Discussion in 'Prisoners of War' started by Redcap, Mar 5, 2010.
Commonwealth War Graves Commission Commemoration page with information
CWGC - Casualty Details
British War Graves shows the Kranji War Cemetery as one they have pictures from, which is where your late Uncle is memorialized.
The cemetery is on this page BRITISH WAR GRAVES - Far East & Australasia (scroll down almost to the bottom)
Send them a request via their contact form, and if they have a picture of his Headstone or his name on the memorial they will send it to you for free.
They will also supply any other info they have.
I found out my great Uncle's remains had never been found in Belgium from WW1, but he was commemorated on the Memorial Column (which I now have a photo of).
Japanese Shipping Losses (1945)
Japanese Naval and Merchant ships sunk (all causes) during WW2 Location,date and sinking agent.
good day red cap.a happy new year to you and your family.i am sedding this mesage out of curiosity.does your avitar stand for milatary police? i asck because i had a brother in the red caps.have a good day.bernard85
Sergeant A W Burgess was my Granddad. He survived the sinking and wrote a report on his captivity, which papiermache has transcribed above. I have read this before and I know we have recordings that he made for Radio Norfolk. I went to Changi whilst I was on a visit to Singapore. The replica chapel at the museum is one of the most peaceful places I have ever come across and it had a very unexpected effect on me.
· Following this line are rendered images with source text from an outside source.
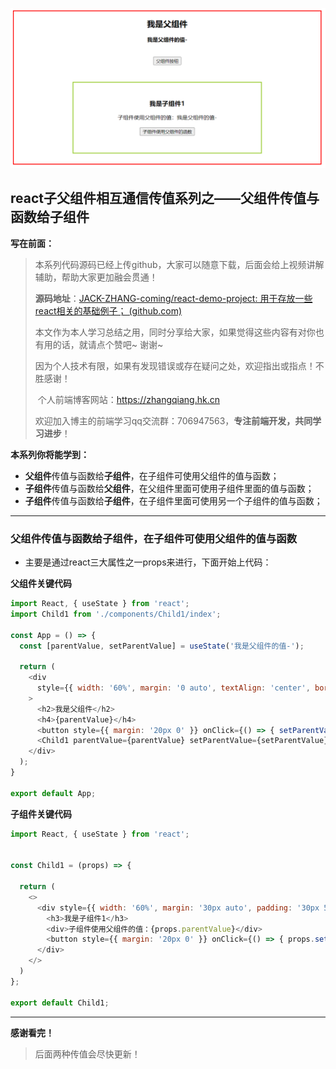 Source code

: ![image-20210801222702971](2021-08-01-react子父组件相互通信传值.assets/image-20210801222702971.png)

## react子父组件相互通信传值系列之——**父组件**传值与函数给**子组件**



**写在前面：**

> 本系列代码源码已经上传github，大家可以随意下载，后面会给上视频讲解辅助，帮助大家更加融会贯通！
>
> **源码地址**：[JACK-ZHANG-coming/react-demo-project: 用于存放一些react相关的基础例子； (github.com)](https://github.com/JACK-ZHANG-coming/react-demo-project)
>
> ​	本文作为本人学习总结之用，同时分享给大家，如果觉得这些内容有对你也有用的话，就请点个赞吧~ 谢谢~ 
>
> ​	因为个人技术有限，如果有发现错误或存在疑问之处，欢迎指出或指点！不胜感谢！
>
> ​	个人前端博客网站：https://zhangqiang.hk.cn
>
> ​	欢迎加入博主的前端学习qq交流群：706947563，**专注前端开发，共同学习进步**！



**本系列你将能学到：**

- **父组件**传值与函数给**子组件**，在子组件可使用父组件的值与函数；
- **子组件**传值与函数给**父组件**，在父组件里面可使用子组件里面的值与函数；
- **子组件**传值与函数给**子组件**，在子组件里面可使用另一个子组件的值与函数；

------

### **父组件**传值与函数给**子组件**，在子组件可使用父组件的值与函数

- 主要是通过react三大属性之一props来进行，下面开始上代码：

**父组件关键代码**

```javascript
import React, { useState } from 'react';
import Child1 from './components/Child1/index';

const App = () => {
  const [parentValue, setParentValue] = useState('我是父组件的值-');

  return (
    <div
      style={{ width: '60%', margin: '0 auto', textAlign: 'center', border: '3px solid red' }}
    >
      <h2>我是父组件</h2>
      <h4>{parentValue}</h4>
      <button style={{ margin: '20px 0' }} onClick={() => { setParentValue('我触发父组件函数了，' + parentValue); }}>父组件按钮</button>
      <Child1 parentValue={parentValue} setParentValue={setParentValue}></Child1>
    </div>
  );
}

export default App;

```

**子组件关键代码**

```javascript
import React, { useState } from 'react';


const Child1 = (props) => {

  return (
    <>
      <div style={{ width: '60%', margin: '30px auto', padding: '30px 5px', textAlign: 'center', border: '3px solid yellowgreen' }} >
        <h3>我是子组件1</h3>
        <div>子组件使用父组件的值：{props.parentValue}</div>
        <button style={{ margin: '20px 0' }} onClick={() => { props.setParentValue('我触发父组件函数了，子组件触发的哟~' + props.parentValue); }}>子组件使用父组件的函数</button>
      </div>
    </>
  )
};

export default Child1;
```





------

**感谢看完！**

> 后面两种传值会尽快更新！

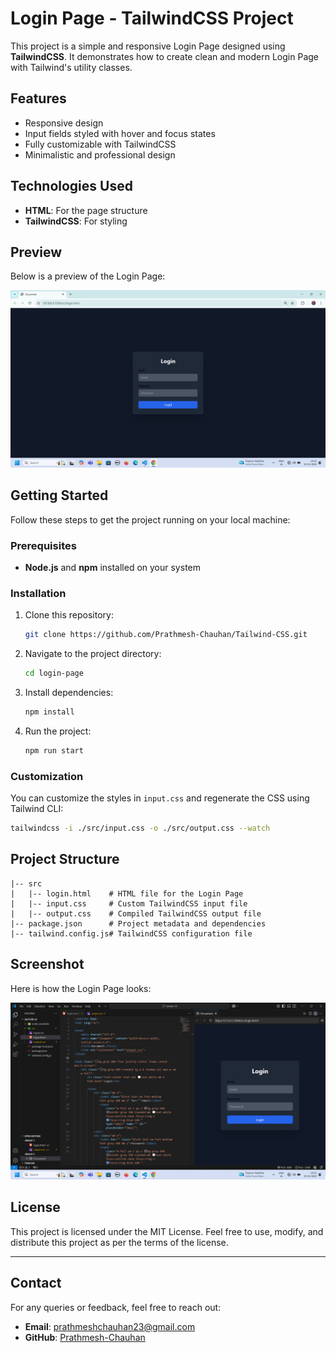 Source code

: # Login Page - TailwindCSS Project

This project is a simple and responsive Login Page designed using **TailwindCSS**. It demonstrates how to create clean and modern Login Page with Tailwind's utility classes.

## Features

- Responsive design
- Input fields styled with hover and focus states
- Fully customizable with TailwindCSS
- Minimalistic and professional design

## Technologies Used

- **HTML**: For the page structure
- **TailwindCSS**: For styling

## Preview

Below is a preview of the Login Page:

![Login Page Preview](./screenshot/Screenshot%202025-01-25%20141311.png)

## Getting Started

Follow these steps to get the project running on your local machine:

### Prerequisites

- **Node.js** and **npm** installed on your system

### Installation

1. Clone this repository:
   ```bash
   git clone https://github.com/Prathmesh-Chauhan/Tailwind-CSS.git
   ```

2. Navigate to the project directory:
   ```bash
   cd login-page
   ```

3. Install dependencies:
   ```bash
   npm install
   ```

4. Run the project:
   ```bash
   npm run start
   ```

### Customization

You can customize the styles in `input.css` and regenerate the CSS using Tailwind CLI:
```bash
tailwindcss -i ./src/input.css -o ./src/output.css --watch
```

## Project Structure

```plaintext
|-- src
|   |-- login.html    # HTML file for the Login Page
|   |-- input.css     # Custom TailwindCSS input file
|   |-- output.css    # Compiled TailwindCSS output file
|-- package.json      # Project metadata and dependencies
|-- tailwind.config.js# TailwindCSS configuration file
```

## Screenshot

Here is how the Login Page looks:

![Login Page Preview](./screenshot/Screenshot%202025-01-25%20141234.png)

## License
This project is licensed under the MIT License. Feel free to use, modify, and distribute this project as per the terms of the license.

---

## Contact
For any queries or feedback, feel free to reach out:
- **Email**: prathmeshchauhan23@gmail.com
- **GitHub**: [Prathmesh-Chauhan](https://github.com/Prathmesh-Chauhan)

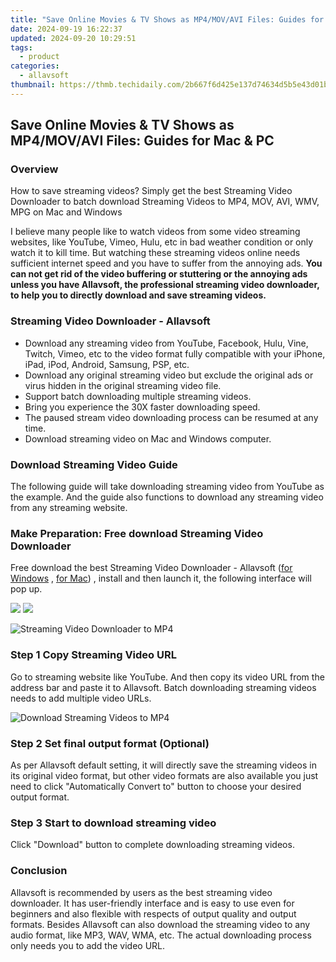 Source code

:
 ```yaml
---
title: "Save Online Movies & TV Shows as MP4/MOV/AVI Files: Guides for Mac & PC"
date: 2024-09-19 16:22:37
updated: 2024-09-20 10:29:51
tags:
  - product
categories:
  - allavsoft
thumbnail: https://thmb.techidaily.com/2b667f6d425e137d74634d5b5e43d01ba3b3015e34fc38e54ba016f1aa0f02aa.jpg
---
```


## Save Online Movies & TV Shows as MP4/MOV/AVI Files: Guides for Mac & PC

### Overview

How to save streaming videos? Simply get the best Streaming Video Downloader to batch download Streaming Videos to MP4, MOV, AVI, WMV, MPG on Mac and Windows

I believe many people like to watch videos from some video streaming websites, like YouTube, Vimeo, Hulu, etc in bad weather condition or only watch it to kill time. But watching these streaming videos online needs sufficient internet speed and you have to suffer from the annoying ads. **You can not get rid of the video buffering or stuttering or the annoying ads unless you have Allavsoft, the professional streaming video downloader, to help you to directly download and save streaming videos.**

### Streaming Video Downloader - Allavsoft

* Download any streaming video from YouTube, Facebook, Hulu, Vine, Twitch, Vimeo, etc to the video format fully compatible with your iPhone, iPad, iPod, Android, Samsung, PSP, etc.
* Download any original streaming video but exclude the original ads or virus hidden in the original streaming video file.
* Support batch downloading multiple streaming videos.
* Bring you experience the 30X faster downloading speed.
* The paused stream video downloading process can be resumed at any time.
* Download streaming video on Mac and Windows computer.

### Download Streaming Video Guide

The following guide will take downloading streaming video from YouTube as the example. And the guide also functions to download any streaming video from any streaming website.

### Make Preparation: Free download Streaming Video Downloader

Free download the best Streaming Video Downloader - Allavsoft ([for Windows](https://tools.techidaily.com/allavsoft/products/) , [for Mac](https://tools.techidaily.com/allavsoft/products/)) , install and then launch it, the following interface will pop up.

[![](https://www.allavsoft.com/how-to/../images/how-to/free-download-win.jpg)](https://tools.techidaily.com/allavsoft/products/) [![](https://www.allavsoft.com/how-to/../images/how-to/free-download-mac.jpg)](https://tools.techidaily.com/allavsoft/products/)

![Streaming Video Downloader to MP4](https://www.allavsoft.com/how-to/../images/allavsoft/screen-shot-600.jpg)

### Step 1 Copy Streaming Video URL

Go to streaming website like YouTube. And then copy its video URL from the address bar and paste it to Allavsoft. Batch downloading streaming videos needs to add multiple video URLs.

![Download Streaming Videos to MP4](https://www.allavsoft.com/how-to/../images/how-to/download-rtmp-video/download-rtmp-video.jpg)

### Step 2 Set final output format (Optional)

As per Allavsoft default setting, it will directly save the streaming videos in its original video format, but other video formats are also available you just need to click "Automatically Convert to" button to choose your desired output format.

### Step 3 Start to download streaming video

Click "Download" button to complete downloading streaming videos.

### Conclusion

Allavsoft is recommended by users as the best streaming video downloader. It has user-friendly interface and is easy to use even for beginners and also flexible with respects of output quality and output formats. Besides Allavsoft can also download the streaming video to any audio format, like MP3, WAV, WMA, etc. The actual downloading process only needs you to add the video URL.

<ins class="adsbygoogle"
     style="display:block"
     data-ad-format="autorelaxed"
     data-ad-client="ca-pub-7571918770474297"
     data-ad-slot="1223367746"></ins>



<ins class="adsbygoogle"
     style="display:block"
     data-ad-client="ca-pub-7571918770474297"
     data-ad-slot="8358498916"
     data-ad-format="auto"
     data-full-width-responsive="true"></ins>
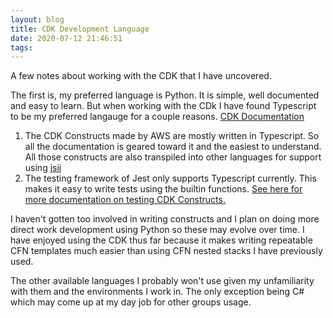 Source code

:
 ```yaml
---
layout: blog
title: CDK Development Language
date: 2020-07-12 21:46:51
tags:
---
```


A few notes about working with the CDK that I have uncovered.

The first is, my preferred language is Python. It is simple, well documented and easy to learn. But when working with the CDk I have found Typescript to be my preferred langauge for a couple reasons. [CDK Documentation](https://docs.aws.amazon.com/cdk/api/latest/docs/aws-construct-library.html)

1. The CDK Constructs made by AWS are mostly written in Typescript. So all the documentation is geared toward it and the easiest to understand. All those constructs are also transpiled into other languages for support using [jsii](https://github.com/aws/jsii)
1. The testing framework of Jest only supports Typescript currently. This makes it easy to write tests using the builtin functions. [See here for more documentation on testing CDK Constructs.](https://docs.aws.amazon.com/cdk/latest/guide/testing.html)

I haven't gotten too involved in writing constructs and I plan on doing more direct work development using Python so these may evolve over time. I have enjoyed using the CDK thus far because it makes writing repeatable CFN templates much easier than using CFN nested stacks I have previously used.

The other available languages I probably won't use given my unfamiliarity with them and the environments I work in. The only exception being C# which may come up at my day job for other groups usage.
I, like others, came across this site quite by accident. My Granddad served with 5 Beds and Herts 18 Division and was captured in February. My Granny had no news of him until the Canadian family who hosted him wrote to her to tell her was alive.
A belated welcome to the forum. I am glad you found the thread and thanks for posting about your grandfather. Apologies for the delay in acknowledging but have been away from computers for a spell.
The latest edition of "Magna": The Friends of The National Archives Magazine has the strapline: " From the River Kwai to Kew" and a five page article by Ann Bennett about her father's records of army service.
Her father survived the sinking of the Hofuku Maru. He was Sub-Conductor Richard Bennett 6342326 H.Q. 3rd Indian Corps. He died in 1970.
There are photos of the Burma Thailand railway, Bennett's IJA card and his Liberation Questionnaire.
The author has a website and has published a book about her father's experiences called "Bamboo Heart." See www.bambooheart.co.uk.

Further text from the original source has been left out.